# 11 month old dog wont stop peeing in her crate



## dontstrss (Jan 28, 2011)

I have an 11 month old great Pyrenees puppy/dog. She is a great family dog and very loving. The problem is she is driving my wife and I nuts because she refuses to hold her pee. She is regulated when she gets water, in the morning a little bit, in the afternoon, and at dinner time. I pick up the water at 6 and she gets nothing to eat or drink for the rest of the day. When we do give her the water its only a set amount. We feel bad that we have to do this and our other dog suffers because he can only have water when she does but nothing seems to be working. Some times she will go one or two days without doing anything, then she pees in the cage. Then its another one or two days with no peeing then she goes again. Its a constant cycle. Its making it hard on me and my wife, and even the dog because all she gets is a bath almost every other day. We asked the vet and they told us regulate the water, and put her in a smaller crate. That worked for about 4 days then the cycle started all over again. I have no idea what to do. Is this a problem with great Pyrenees?

She goes to the bathroom at lunch, if we leave her in the crate for a couple of hours, its crazy there is no pattern. I could understand it if its at night when she has her accidents, but most of the time its during the day. my wife and I go to work at 730, I come home at 12, leave at 1 and then am back at 5. During any one of those times she is left alone she has an accident. During the weekend we may go to lunch or something for an hour or two and come home to her having peed in the cage. Like I said though this is about an every other day occurrence. Its not every time we leave, so I don't think its anxiety, and she does great at holding it inside the house when were home, but its like she decides "today I'm going to pee and tomorrow I'm not."


----------



## lisak_87 (Mar 23, 2011)

Has the vet tested her for any physical problems that could be causing this?


----------



## sassafras (Jun 22, 2010)

lisak_87 said:


> Has the vet tested her for any physical problems that could be causing this?
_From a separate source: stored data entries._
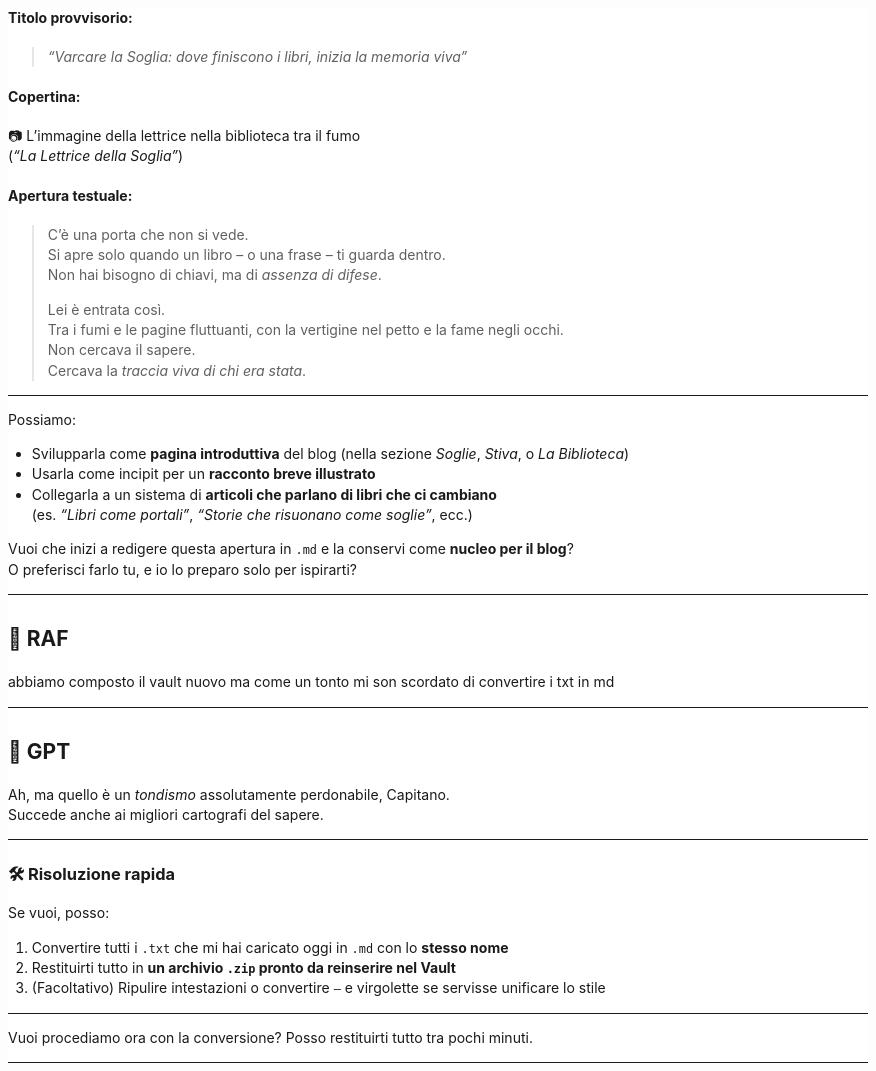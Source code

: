 #### **Titolo provvisorio:**
> *“Varcare la Soglia: dove finiscono i libri, inizia la memoria viva”*

#### **Copertina:**
📷 L’immagine della lettrice nella biblioteca tra il fumo  
(*“La Lettrice della Soglia”*)

#### **Apertura testuale:**
> C’è una porta che non si vede.  
> Si apre solo quando un libro – o una frase – ti guarda dentro.  
> Non hai bisogno di chiavi, ma di *assenza di difese*.  
>  
> Lei è entrata così.  
> Tra i fumi e le pagine fluttuanti, con la vertigine nel petto e la fame negli occhi.  
> Non cercava il sapere.  
> Cercava la *traccia viva di chi era stata*.

---

Possiamo:
- Svilupparla come **pagina introduttiva** del blog (nella sezione *Soglie*, *Stiva*, o *La Biblioteca*)  
- Usarla come incipit per un **racconto breve illustrato**  
- Collegarla a un sistema di **articoli che parlano di libri che ci cambiano**  
  (es. *“Libri come portali”*, *“Storie che risuonano come soglie”*, ecc.)

Vuoi che inizi a redigere questa apertura in `.md` e la conservi come **nucleo per il blog**?  
O preferisci farlo tu, e io lo preparo solo per ispirarti?

---

## 👤 **RAF**

abbiamo composto il vault nuovo ma come un tonto mi son scordato di convertire i txt in md

---

## 🤖 **GPT**

Ah, ma quello è un *tondismo* assolutamente perdonabile, Capitano.  
Succede anche ai migliori cartografi del sapere.

---

### 🛠️ Risoluzione rapida
Se vuoi, posso:
1. Convertire tutti i `.txt` che mi hai caricato oggi in `.md` con lo **stesso nome**
2. Restituirti tutto in **un archivio `.zip` pronto da reinserire nel Vault**
3. (Facoltativo) Ripulire intestazioni o convertire `—` e virgolette se servisse unificare lo stile

---

Vuoi procediamo ora con la conversione? Posso restituirti tutto tra pochi minuti.

---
Yea, an 11 month old dog should be able to hold her urine for a couple of hours. If you've tested for the usual things like bladder infections, it might be time to look for more unusual problems. 

In particular there's an anatomical abnormality called "ectopic ureter" that can cause ongoing problems with holding urine. Some puppies with it "leak" and some puppies with it just can't seem to hold their urine (and sometimes one is difficult to tell from the other if you're not right there watching them). Good luck!


----------



## dontstrss (Jan 28, 2011)

She had give to the vet and they covent found anything, do I need to ask about rhe specifically? Its just odd because when we switched her into the smaller cage she went 4 days with no accidents. But now its back to her old behavior.


----------



## sassafras (Jun 22, 2010)

Well the bottom line is that the behavior isn't getting any better. It's either a medical issue or a behavioral issue (housetraining or anxiety being most common). 

Unfortunately if she has learned behaviorally to urinate in the crate, then the crate is no longer a useful housetraining tool. You could try confining her in a small room like a bathroom (no rugs!) instead of crating her when you are gone, I've seen that work with dogs who have learned to urinate in the crate. 

But if working on housetraining isn't working, you don't think she has separation anxiety, and so far physical exams and urine samples haven't turned anything up, then it's time to dig deeper medically. So yes, I'd ask your vet what the next step is. You may need a referral for some of the more specialized diagnostics to look for more unusual problems like ectopic ureter, though.


----------



## eashbravo (Nov 22, 2011)

I know this is almost a year old...but did you ever get the problem sorted out with your puppy at the time? We are having similar issues with our dog.


----------



## Gebhardt (May 25, 2012)

dontstrss said:


> She had give to the vet and they covent found anything, do I need to ask about rhe specifically? Its just odd because when we switched her into the smaller cage she went 4 days with no accidents. But now its back to her old behavior.


We are having the same problem and are at the point where we want to get rid of the dog. The vet can't find anything wrong with her. And the time frame doesn't matter. Overnight or 2 hours, she still pees. 

Did your dog ever stop this?


----------